Effective management. A sustainable way is to use dedicated materials data management software that can manage the complexity and the volume of composites materials information. The most important thing to get right is the database schema — the data structure that defines what data types can be stored, and their inter-relationships. A schematic of the composites data schema developed by Granta Design, in collaboration with the members of the Material Data Management Consortium (MDMC), is shown in Fig. 1. Software tools were developed to import, analyze and manage the data — and to enable engineers to search, browse and apply it. A sample datasheet is shown in Fig. 2.

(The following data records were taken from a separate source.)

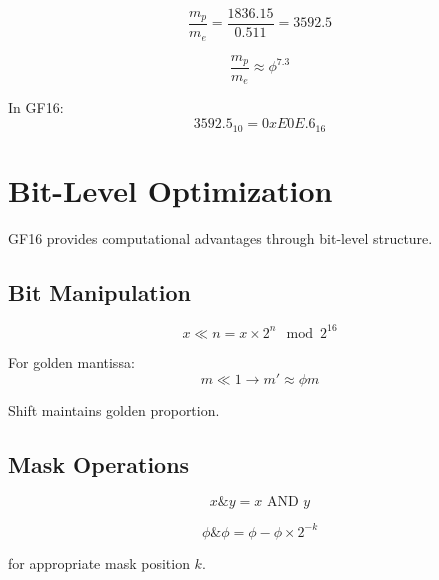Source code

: \begin{equation}
\frac{m_p}{m_e} = \frac{1836.15}{0.511} = 3592.5
\end{equation}

\begin{theorem}
\label{thm:golden-mass}
\begin{equation}
\frac{m_p}{m_e} \approx \phi^{7.3}
\end{equation}

In GF16:
\begin{equation}
3592.5_10 = 0xE0E.6_16
\end{equation}
\end{theorem}

\section{Bit-Level Optimization}

GF16 provides computational advantages through bit-level structure.

\subsection{Bit Manipulation}

\begin{definition}
\label{def:bit-shift}
\begin{equation}
x \ll n = x \times 2^n \mod 2^{16}
\end{equation}
\end{definition}

\begin{proposition}
\label{prop:golden-shift}
For golden mantissa:
\begin{equation}
m \ll 1 \to m' \approx \phi m
\end{equation}

Shift maintains golden proportion.
\end{proposition}

\subsection{Mask Operations}

\begin{equation}
x \& y = x \text{ AND } y
\end{equation}

\begin{theorem}
\label{thm:golden-mask}
\begin{equation}
\phi \& \phi = \phi - \phi \times 2^{-k}
\end{equation}

for appropriate mask position $k$.
\end{theorem}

A case in point. Airbus Helicopter (Marignane, France) implemented the GRANTA MI system noted above to support its strategy for rationalizing materials sources and to ensure all details of the composites materials were captured — from materials specs and testing to design information. Its requirements were to create a single source of company materials knowledge and to create a consistent and efficient workflow for test data management. As a result of this project, Airbus Helicopters ensured critical traceability of its materials and products, risk reduction and harmonization by providing that desired single source of both material and design allowable access for its entire enterprise.
Increasingly, organizations are realizing the importance of managing materials information, maintaining traceability and making sure valuable IP is secure and shared within the company. If we can ensure that all product material properties are complete and traceable, then reassuring both the anxious airplane passenger and the sleepless compliance director will be an easy job.